(Rendered images with source text)
■ ■ ■ ■
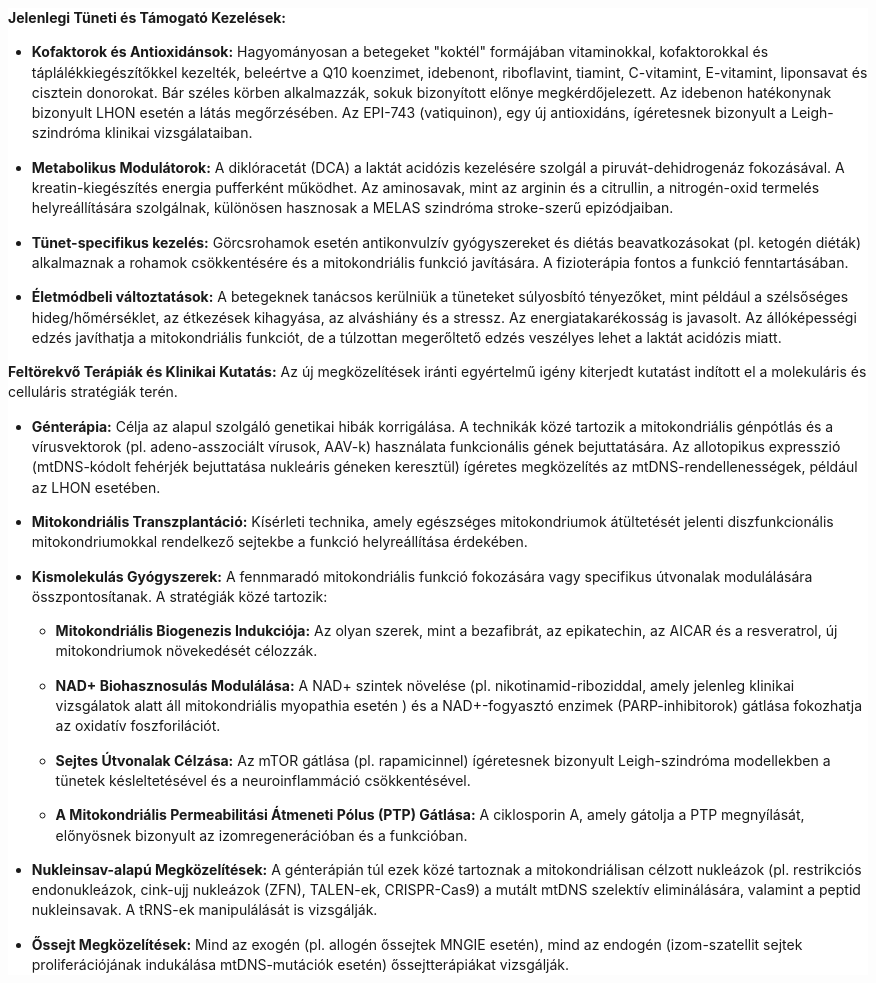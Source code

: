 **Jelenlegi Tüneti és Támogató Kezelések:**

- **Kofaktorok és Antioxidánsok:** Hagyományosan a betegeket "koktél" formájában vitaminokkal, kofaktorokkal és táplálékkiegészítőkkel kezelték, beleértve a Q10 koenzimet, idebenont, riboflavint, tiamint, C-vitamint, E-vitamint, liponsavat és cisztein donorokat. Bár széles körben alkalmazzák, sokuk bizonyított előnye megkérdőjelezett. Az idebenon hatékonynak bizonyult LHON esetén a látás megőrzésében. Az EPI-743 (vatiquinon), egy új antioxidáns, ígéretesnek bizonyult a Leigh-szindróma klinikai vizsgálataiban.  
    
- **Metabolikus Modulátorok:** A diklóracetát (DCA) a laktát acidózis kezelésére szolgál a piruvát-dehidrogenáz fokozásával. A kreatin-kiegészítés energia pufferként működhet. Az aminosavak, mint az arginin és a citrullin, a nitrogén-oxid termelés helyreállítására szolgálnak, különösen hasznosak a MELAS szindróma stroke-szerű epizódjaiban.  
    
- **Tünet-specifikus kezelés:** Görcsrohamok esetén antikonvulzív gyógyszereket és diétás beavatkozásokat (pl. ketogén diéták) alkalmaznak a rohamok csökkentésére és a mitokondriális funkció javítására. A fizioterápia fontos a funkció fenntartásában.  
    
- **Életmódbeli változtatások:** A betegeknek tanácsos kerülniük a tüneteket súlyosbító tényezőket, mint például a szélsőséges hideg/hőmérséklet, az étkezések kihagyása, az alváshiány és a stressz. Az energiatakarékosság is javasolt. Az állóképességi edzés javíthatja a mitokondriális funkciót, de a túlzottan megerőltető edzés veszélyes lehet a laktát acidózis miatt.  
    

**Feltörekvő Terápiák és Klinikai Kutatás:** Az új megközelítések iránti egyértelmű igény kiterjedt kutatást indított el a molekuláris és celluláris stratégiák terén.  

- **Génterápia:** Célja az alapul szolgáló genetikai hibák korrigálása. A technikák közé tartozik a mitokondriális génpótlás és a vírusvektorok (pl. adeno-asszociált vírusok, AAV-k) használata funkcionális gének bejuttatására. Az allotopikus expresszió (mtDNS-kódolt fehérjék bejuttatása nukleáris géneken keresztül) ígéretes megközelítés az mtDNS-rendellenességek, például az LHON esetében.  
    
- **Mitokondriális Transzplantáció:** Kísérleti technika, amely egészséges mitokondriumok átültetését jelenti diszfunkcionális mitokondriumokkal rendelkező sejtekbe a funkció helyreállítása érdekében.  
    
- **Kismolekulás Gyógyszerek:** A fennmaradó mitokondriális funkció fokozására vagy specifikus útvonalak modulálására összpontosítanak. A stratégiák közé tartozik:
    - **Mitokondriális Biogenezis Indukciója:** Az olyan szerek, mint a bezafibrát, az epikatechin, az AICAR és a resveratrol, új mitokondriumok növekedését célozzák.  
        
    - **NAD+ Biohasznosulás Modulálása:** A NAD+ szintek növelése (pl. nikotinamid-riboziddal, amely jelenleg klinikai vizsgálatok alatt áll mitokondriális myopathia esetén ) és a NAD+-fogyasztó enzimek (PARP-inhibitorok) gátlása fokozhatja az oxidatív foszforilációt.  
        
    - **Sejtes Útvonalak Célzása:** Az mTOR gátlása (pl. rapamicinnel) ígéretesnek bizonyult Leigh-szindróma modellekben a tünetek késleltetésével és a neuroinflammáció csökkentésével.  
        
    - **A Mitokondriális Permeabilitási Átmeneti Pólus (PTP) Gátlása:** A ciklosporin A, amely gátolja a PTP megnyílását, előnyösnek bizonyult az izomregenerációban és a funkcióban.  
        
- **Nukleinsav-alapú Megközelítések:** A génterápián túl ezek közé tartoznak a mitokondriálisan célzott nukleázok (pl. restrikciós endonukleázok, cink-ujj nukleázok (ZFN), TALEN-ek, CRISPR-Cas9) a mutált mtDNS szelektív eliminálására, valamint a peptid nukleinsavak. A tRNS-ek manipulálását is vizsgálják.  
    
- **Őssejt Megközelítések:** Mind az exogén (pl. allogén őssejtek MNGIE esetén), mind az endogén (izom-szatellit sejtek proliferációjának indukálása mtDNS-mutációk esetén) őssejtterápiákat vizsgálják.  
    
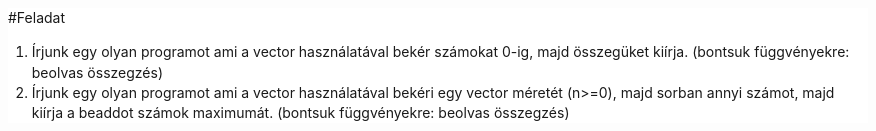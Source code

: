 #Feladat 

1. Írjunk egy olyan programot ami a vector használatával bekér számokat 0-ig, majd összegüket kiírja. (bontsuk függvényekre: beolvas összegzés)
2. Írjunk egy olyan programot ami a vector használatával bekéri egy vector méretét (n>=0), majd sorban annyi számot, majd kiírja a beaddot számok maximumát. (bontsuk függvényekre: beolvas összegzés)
■ ■ ■ ■
◆ TASK ITEM: From the data above, state how many lines hold the string "ígéretesnek", and give the number without other words.

◆ SOLUTION FOR THIS TASK: 2